• What you are asked to do
Return, word for word, only the lines from the one containing "Para tanto, este" through the last line of the entries.

*** Opening of Record extracts ***

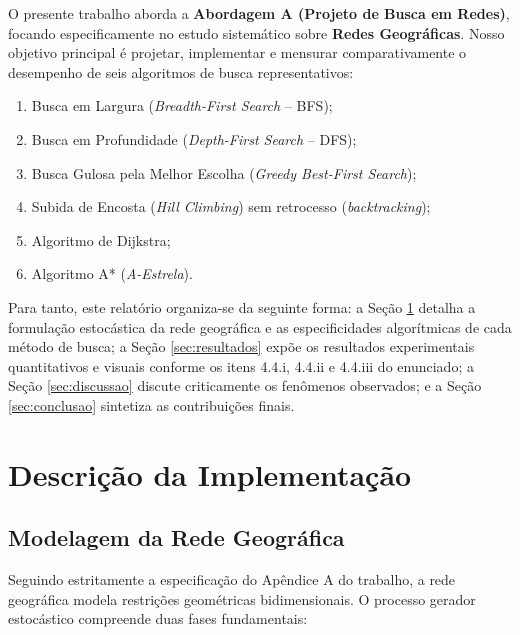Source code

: \documentclass[a4paper,10pt,twocolumn]{article}
\begin{document}
O presente trabalho aborda a \textbf{Abordagem A (Projeto de Busca em Redes)}, focando especificamente no estudo sistemático sobre \textbf{Redes Geográficas}. Nosso objetivo principal é projetar, implementar e mensurar comparativamente o desempenho de seis algoritmos de busca representativos:
\begin{enumerate}
    \item Busca em Largura (\textit{Breadth-First Search} -- BFS);
    \item Busca em Profundidade (\textit{Depth-First Search} -- DFS);
    \item Busca Gulosa pela Melhor Escolha (\textit{Greedy Best-First Search});
    \item Subida de Encosta (\textit{Hill Climbing}) sem retrocesso (\textit{backtracking});
    \item Algoritmo de Dijkstra;
    \item Algoritmo A* (\textit{A-Estrela}).
\end{enumerate}

Para tanto, este relatório organiza-se da seguinte forma: a Seção \ref{sec:implementacao} detalha a formulação estocástica da rede geográfica e as especificidades algorítmicas de cada método de busca; a Seção \ref{sec:resultados} expõe os resultados experimentais quantitativos e visuais conforme os itens 4.4.i, 4.4.ii e 4.4.iii do enunciado; a Seção \ref{sec:discussao} discute criticamente os fenômenos observados; e a Seção \ref{sec:conclusao} sintetiza as contribuições finais.

\section{Descrição da Implementação}
\label{sec:implementacao}

\subsection{Modelagem da Rede Geográfica}

Seguindo estritamente a especificação do Apêndice A do trabalho, a rede geográfica modela restrições geométricas bidimensionais. O processo gerador estocástico compreende duas fases fundamentais:
\end{document}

*** Close of Record extracts ***

• Task answer
Para tanto, este relatório organiza-se da seguinte forma: a Seção \ref{sec:implementacao} detalha a formulação estocástica da rede geográfica e as especificidades algorítmicas de cada método de busca; a Seção \ref{sec:resultados} expõe os resultados experimentais quantitativos e visuais conforme os itens 4.4.i, 4.4.ii e 4.4.iii do enunciado; a Seção \ref{sec:discussao} discute criticamente os fenômenos observados; e a Seção \ref{sec:conclusao} sintetiza as contribuições finais.

\section{Descrição da Implementação}
\label{sec:implementacao}

\subsection{Modelagem da Rede Geográfica}

Seguindo estritamente a especificação do Apêndice A do trabalho, a rede geográfica modela restrições geométricas bidimensionais. O processo gerador estocástico compreende duas fases fundamentais:
\end{document}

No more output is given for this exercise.